OK, you hate everything about F-16, so I'll just engage only a couple of points.

Firstly, do you imagine that those responsible for military aircraft acquisitions are absolute idiots (including the very professional Israelis) ? If the F-16 as flawed as you say, then, pray tell, is it still such a salable item on the international market?

The F-5G / F-20 was NEVER intended to be purchased by American forces, but was developed, using Federal funding for FMS when other nations totally rejected downgraded F-16s (specifically older engines). The F-20 was also rejected by foreign customers on two grounds, firstly that it was not to be in US domestic service (a situation that means there is little likelihood of ongoing upgrades), and secondly that it was inferior to the F-16. They held out for F-16 and got them!

The undernose dual finned F-16 was the first prototype (YF-16 serial 70-1567) modified firstly to further investigate unstable flight characteristics (as F-16/CCV), then used as the F-16/AFTI to investigate the ability to shift an aiming point without changing the attitude of the aircraft - this was achieved but the project was deemed a failure because the pilots were disoriented by these maneuvers, so it was deemed useless to incorporate this ability in service aircraft. The same aircraft was then used by test pilots to replicate the flight characteristics of various different aircraft using various combinations of its flight controls. The key point here is that the AFTI program, while improving the ability to keep 'the pipper on the target' was an abject failure when it came to practical usefulness. But then, as you said, you don't want to know that, do you.

I think you must come to the realization that perfection is as elusive as perpetual motion. That the F-16 has had design or manufacturing faults is no different to any other human construction. And we as humans are not getting any better in that regard, for example the total engine power failure of a certain Boeing 777 the other day - obviously a problem in the computerized control of either the fuel system or engines. The difference, of course, is what the manufacturer does about the situation, and the treatment of 'victims' by the operator. It would be ridiculous, for instance to say that the USAF and Lockmart colluded in hiding any shortcomings, as that would be to say that the USAF colluded against its own interests (unless the collusion was forced upon the USAF from much higher). But even then, Lockmart would be 'forced' to rectify the problem, wouldn't you agree? Like, I cannot imagine the USAF knowing of the problem and then saying to Lockmart - 'hey, I'll have another 200 of those please, don't bother to fix the problem'.

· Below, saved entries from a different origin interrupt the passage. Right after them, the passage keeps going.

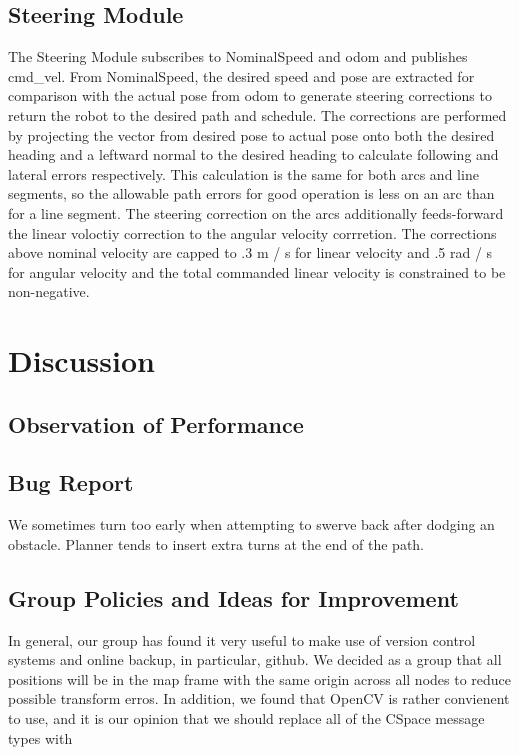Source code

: \documentclass{article}
\begin{document}
\subsection{Steering Module}

The Steering Module subscribes to NominalSpeed and odom and publishes cmd_vel.
From NominalSpeed, the desired speed and pose are extracted for comparison with the actual pose from odom to generate steering corrections to return the robot to the desired path and schedule.
The corrections are performed by projecting the vector from desired pose to actual pose onto both the desired heading and a leftward normal to the desired heading to calculate following and lateral errors respectively.
This calculation is the same for both arcs and line segments, so the allowable path errors for good operation is less on an arc than for a line segment.
The steering correction on the arcs additionally feeds-forward the linear voloctiy correction to the angular velocity corrretion.
The corrections above nominal velocity are capped to .3 m / s for linear velocity and .5 rad / s for angular velocity and the total commanded linear velocity is constrained to be non-negative.

\section{Discussion}
\subsection{Observation of Performance}
\subsection{Bug Report}

We sometimes turn too early when attempting to swerve back after dodging an obstacle.
Planner tends to insert extra turns at the end of the path.

\subsection{Group Policies and Ideas for Improvement}

In general, our group has found it very useful to make use of version control systems and online backup, in particular, github.
We decided as a group that all positions will be in the map frame with the same origin across all nodes to reduce possible transform erros.
In addition, we found that OpenCV is rather convienent to use, and it is our opinion that we should replace all of the CSpace message types with 
\end{document}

Of course every manufacturer of every product ever produced tells you that their product is 'The Best'. Tell me, my friend, do you go to Walmart and purchase things that are labeled 'The third best ..... in the world' - Of course you don't. It is up to the consumer to decide for themselves how well the product fits their needs and compares similar products, finally making a decision - sometimes you're right and sometimes you're wrong! The real world!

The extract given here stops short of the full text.